Last Updated 22 November 2011, 17:32 IST

The finding of a Special Investigation Team (SIT), appointed by the Gujarat High Court, that a Mumbai college girl, Ishrat Jahan, and three others were killed by the Gujarat police in a fake encounter in 2004 is yet another indictment of the state police and would cause more embarrassment to the Narendra Modi government.

The police had claimed that the four were Lashkar-e-Toiba terrorists and were killed when they were on a mission to assassinate Modi. The Gujarat police’s communal bias and its lawless ways have already been exposed by its faulty investigation of the 2002 riots cases, a number of fake encounter and judicial disapproval of its conduct.

The Ishrat Jahan case is the fourth case where the police was found to have stage-managed an encounter and killed innocent people in cold blood. All the victims were Muslims or their associates and it was the same policemen who killed them. They are in jail now and the court-directed investigations will hopefully make them all accountable for their actions.

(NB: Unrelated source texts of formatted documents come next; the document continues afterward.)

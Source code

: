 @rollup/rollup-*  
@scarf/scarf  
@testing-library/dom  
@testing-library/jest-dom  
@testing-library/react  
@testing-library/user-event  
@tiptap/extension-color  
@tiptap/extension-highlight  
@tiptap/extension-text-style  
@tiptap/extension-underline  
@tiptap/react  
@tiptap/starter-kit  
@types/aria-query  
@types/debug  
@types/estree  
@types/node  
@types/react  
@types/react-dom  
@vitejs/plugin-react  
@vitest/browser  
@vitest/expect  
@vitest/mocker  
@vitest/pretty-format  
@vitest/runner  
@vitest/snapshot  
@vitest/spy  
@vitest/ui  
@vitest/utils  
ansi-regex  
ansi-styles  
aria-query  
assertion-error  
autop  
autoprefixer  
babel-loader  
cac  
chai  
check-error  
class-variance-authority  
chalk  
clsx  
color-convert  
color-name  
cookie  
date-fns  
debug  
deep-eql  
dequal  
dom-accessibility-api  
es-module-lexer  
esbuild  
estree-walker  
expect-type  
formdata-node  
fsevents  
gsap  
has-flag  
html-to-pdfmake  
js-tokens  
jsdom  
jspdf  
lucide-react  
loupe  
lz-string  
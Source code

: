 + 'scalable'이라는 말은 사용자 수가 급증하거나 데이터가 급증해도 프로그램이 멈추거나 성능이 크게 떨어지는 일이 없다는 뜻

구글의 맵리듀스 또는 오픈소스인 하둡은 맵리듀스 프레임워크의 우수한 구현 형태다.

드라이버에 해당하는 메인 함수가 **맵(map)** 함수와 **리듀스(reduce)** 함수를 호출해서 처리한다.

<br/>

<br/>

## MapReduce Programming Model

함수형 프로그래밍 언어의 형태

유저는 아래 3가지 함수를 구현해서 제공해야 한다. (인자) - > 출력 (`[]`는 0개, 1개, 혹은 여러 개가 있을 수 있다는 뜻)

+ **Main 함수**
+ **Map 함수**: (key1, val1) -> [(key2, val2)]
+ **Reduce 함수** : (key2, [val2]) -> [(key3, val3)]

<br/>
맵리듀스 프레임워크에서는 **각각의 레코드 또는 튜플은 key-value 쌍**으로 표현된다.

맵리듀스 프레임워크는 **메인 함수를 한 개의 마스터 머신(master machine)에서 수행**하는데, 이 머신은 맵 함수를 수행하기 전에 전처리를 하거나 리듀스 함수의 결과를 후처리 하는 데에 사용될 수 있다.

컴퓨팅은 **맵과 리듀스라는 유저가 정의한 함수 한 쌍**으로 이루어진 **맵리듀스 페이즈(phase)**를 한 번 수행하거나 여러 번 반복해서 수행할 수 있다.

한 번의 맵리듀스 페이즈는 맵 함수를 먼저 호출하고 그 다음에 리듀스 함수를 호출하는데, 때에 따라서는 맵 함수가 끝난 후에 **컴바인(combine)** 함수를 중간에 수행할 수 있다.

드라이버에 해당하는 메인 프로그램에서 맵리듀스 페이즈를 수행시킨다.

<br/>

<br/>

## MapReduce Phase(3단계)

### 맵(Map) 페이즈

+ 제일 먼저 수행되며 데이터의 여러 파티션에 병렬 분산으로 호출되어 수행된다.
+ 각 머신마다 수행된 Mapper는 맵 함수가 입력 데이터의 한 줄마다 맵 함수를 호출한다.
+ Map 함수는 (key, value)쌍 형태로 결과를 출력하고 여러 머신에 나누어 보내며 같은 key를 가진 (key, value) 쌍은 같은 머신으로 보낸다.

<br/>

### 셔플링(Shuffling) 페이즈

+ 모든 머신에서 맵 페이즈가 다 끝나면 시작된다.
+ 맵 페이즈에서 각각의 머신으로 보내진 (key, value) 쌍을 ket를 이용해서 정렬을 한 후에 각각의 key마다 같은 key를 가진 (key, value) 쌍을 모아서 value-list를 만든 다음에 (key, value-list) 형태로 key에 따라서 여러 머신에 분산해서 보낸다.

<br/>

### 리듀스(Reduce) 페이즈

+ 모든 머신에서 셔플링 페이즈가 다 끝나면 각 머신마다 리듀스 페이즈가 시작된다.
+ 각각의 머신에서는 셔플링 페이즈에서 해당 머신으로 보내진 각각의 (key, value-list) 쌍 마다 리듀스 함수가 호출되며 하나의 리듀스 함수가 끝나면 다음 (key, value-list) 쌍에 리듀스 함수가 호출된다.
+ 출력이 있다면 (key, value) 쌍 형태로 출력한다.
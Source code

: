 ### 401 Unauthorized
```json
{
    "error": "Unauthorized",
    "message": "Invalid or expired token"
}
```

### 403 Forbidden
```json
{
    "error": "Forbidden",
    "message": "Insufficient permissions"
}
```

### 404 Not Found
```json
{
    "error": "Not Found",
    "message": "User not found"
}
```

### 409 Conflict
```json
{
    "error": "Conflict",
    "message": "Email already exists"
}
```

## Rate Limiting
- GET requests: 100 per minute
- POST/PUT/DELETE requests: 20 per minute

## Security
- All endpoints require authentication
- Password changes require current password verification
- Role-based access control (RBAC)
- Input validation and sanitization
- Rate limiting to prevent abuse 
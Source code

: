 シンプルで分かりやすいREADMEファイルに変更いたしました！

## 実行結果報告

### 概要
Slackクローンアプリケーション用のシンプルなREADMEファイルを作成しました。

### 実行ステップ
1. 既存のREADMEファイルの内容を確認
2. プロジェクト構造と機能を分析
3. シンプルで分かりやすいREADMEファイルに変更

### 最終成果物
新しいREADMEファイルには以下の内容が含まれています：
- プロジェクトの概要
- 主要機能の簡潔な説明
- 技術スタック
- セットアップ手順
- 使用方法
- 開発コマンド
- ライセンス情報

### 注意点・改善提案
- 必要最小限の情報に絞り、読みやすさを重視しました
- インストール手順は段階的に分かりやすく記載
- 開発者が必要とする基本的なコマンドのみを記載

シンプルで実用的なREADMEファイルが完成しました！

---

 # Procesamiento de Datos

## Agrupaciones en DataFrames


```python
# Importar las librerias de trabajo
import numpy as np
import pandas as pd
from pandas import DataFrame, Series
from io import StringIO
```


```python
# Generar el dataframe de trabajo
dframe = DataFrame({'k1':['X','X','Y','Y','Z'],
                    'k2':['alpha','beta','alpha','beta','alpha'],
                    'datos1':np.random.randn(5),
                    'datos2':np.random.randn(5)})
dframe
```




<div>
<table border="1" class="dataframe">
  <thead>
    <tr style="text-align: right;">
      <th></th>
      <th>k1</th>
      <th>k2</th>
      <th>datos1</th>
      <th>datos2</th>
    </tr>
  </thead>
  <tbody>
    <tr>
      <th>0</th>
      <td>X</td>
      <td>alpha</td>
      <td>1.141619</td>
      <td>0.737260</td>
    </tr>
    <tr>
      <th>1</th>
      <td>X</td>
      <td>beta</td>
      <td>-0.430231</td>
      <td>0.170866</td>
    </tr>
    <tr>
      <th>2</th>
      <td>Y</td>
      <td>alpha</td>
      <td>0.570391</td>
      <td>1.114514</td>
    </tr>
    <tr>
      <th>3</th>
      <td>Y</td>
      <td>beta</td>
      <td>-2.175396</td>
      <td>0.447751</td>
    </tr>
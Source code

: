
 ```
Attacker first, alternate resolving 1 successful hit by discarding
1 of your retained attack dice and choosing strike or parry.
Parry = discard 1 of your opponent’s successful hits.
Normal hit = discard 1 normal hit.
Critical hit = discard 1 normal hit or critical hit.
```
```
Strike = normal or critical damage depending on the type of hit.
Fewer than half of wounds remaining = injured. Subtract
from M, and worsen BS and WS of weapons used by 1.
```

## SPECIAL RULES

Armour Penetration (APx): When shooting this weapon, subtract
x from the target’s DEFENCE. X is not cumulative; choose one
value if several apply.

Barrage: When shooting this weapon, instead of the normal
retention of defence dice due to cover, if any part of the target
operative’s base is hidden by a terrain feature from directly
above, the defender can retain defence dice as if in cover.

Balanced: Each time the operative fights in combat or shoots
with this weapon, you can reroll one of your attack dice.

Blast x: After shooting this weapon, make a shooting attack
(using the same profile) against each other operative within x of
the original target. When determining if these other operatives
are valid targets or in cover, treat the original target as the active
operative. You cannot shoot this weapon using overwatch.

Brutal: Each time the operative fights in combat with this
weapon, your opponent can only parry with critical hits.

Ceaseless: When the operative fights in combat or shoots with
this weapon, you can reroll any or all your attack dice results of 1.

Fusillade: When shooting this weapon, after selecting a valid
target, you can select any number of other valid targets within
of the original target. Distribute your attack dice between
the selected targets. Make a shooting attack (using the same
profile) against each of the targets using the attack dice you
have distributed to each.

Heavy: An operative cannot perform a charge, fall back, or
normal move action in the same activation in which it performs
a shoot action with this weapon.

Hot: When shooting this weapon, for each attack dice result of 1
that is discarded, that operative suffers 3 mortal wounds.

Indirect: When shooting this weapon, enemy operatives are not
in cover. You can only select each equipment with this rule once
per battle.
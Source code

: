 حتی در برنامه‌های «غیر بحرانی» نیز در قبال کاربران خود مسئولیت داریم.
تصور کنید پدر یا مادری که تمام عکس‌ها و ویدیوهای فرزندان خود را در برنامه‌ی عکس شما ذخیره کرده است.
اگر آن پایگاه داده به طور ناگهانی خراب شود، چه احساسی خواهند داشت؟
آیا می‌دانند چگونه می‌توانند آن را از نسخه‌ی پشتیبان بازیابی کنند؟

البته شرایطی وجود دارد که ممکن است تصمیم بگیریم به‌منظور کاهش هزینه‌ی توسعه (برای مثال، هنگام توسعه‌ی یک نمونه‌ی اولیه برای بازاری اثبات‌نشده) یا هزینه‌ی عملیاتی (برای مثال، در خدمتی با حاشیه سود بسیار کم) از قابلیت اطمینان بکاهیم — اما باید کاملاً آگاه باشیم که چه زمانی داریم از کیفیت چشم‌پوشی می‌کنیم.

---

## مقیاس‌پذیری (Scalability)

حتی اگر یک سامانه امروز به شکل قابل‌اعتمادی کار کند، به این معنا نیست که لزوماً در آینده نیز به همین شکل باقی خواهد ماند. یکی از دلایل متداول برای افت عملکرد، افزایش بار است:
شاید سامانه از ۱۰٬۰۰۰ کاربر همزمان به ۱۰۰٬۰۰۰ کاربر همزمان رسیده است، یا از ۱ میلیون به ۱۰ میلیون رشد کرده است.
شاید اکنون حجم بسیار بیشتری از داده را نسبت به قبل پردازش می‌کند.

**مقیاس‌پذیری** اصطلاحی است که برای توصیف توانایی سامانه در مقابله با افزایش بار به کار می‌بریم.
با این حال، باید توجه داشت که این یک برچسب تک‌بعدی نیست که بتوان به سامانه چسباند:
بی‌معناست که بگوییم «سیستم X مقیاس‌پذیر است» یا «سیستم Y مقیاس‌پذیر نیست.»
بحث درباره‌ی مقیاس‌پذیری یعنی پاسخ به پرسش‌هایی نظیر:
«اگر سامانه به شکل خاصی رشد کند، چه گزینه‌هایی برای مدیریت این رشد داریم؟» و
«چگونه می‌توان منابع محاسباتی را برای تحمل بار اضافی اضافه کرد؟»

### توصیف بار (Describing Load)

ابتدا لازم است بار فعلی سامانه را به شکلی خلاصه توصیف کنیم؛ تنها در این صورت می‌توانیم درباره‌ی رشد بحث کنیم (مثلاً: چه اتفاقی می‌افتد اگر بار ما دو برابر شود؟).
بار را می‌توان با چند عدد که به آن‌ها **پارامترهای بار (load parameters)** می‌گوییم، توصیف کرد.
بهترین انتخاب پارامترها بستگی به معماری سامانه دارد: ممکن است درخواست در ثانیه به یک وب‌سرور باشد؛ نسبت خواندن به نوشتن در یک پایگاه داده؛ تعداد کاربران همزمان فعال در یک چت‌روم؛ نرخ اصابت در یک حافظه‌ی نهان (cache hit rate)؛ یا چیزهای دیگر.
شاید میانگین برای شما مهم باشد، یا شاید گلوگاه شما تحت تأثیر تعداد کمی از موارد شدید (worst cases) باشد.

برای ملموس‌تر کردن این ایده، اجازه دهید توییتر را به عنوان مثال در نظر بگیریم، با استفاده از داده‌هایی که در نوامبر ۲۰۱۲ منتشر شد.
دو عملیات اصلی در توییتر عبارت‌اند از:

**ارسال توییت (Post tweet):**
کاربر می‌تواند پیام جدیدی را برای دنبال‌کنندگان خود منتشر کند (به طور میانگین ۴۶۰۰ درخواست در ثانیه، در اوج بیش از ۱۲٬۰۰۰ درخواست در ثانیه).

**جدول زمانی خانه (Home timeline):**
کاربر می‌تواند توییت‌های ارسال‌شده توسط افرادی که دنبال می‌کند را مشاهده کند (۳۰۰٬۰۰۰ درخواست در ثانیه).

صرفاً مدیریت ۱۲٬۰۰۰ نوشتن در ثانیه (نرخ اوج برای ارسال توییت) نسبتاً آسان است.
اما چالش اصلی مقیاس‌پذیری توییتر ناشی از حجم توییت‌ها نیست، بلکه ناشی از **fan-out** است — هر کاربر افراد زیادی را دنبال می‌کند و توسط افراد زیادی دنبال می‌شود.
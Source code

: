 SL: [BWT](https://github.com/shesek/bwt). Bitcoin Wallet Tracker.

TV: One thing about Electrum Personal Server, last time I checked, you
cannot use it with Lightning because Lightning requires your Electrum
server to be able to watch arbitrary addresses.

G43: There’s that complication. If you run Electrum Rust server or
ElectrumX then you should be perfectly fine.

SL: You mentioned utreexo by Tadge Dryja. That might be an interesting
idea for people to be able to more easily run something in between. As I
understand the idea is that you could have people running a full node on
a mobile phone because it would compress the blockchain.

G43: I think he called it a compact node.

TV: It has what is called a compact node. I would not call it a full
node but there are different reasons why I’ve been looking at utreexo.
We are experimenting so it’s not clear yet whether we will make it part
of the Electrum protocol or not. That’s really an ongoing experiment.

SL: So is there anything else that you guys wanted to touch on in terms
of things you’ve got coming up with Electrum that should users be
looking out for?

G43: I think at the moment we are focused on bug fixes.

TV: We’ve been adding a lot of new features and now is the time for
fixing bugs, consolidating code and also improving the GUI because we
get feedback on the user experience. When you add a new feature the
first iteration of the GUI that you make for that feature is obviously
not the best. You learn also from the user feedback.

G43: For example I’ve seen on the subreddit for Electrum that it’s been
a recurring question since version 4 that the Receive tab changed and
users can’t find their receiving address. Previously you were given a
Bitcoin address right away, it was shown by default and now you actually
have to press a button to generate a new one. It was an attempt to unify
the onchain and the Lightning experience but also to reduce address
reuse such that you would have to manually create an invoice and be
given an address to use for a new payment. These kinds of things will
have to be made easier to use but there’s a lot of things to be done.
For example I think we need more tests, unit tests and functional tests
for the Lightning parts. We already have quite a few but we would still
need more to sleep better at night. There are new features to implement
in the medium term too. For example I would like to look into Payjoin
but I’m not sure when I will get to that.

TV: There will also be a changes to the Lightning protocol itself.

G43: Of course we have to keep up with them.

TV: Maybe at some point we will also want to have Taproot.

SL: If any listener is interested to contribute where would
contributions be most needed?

There was widespread public distrust in the police claim about conspiracy and encounter killing, in the light of the poor record of the Gujarat police in its dealings with the people, especially those from the minority community. A magisterial enquiry had found the police claim wrong and the SIT has confirmed the finding.

The Gujarat High Court has accepted the SIT’s conclusion and ordered further investigation of the motive for the killings and registration of a fresh case. It is unfortunate that fake encounters take place frequently, in spite of all the adverse attention they receive when they come into the open.

It is often claimed that the police forces have been sensitised against taking the law into their hands. But the criminal elements in uniform actually receive protection from higher authorities. The highest police and political authorities in Gujarat have tried to shield the errant policemen and this happened in the Ishrat Jahan case also.

The parents and other relatives of the victims of the encounter may finally win justice but the case still has a long way to go. In many such cases, the delay in dispensing justice becomes denial of justice. Modi himself owes an explanation to the people for the crimes of the state police. But the public perception is that he ignores them or may even be complicit in them.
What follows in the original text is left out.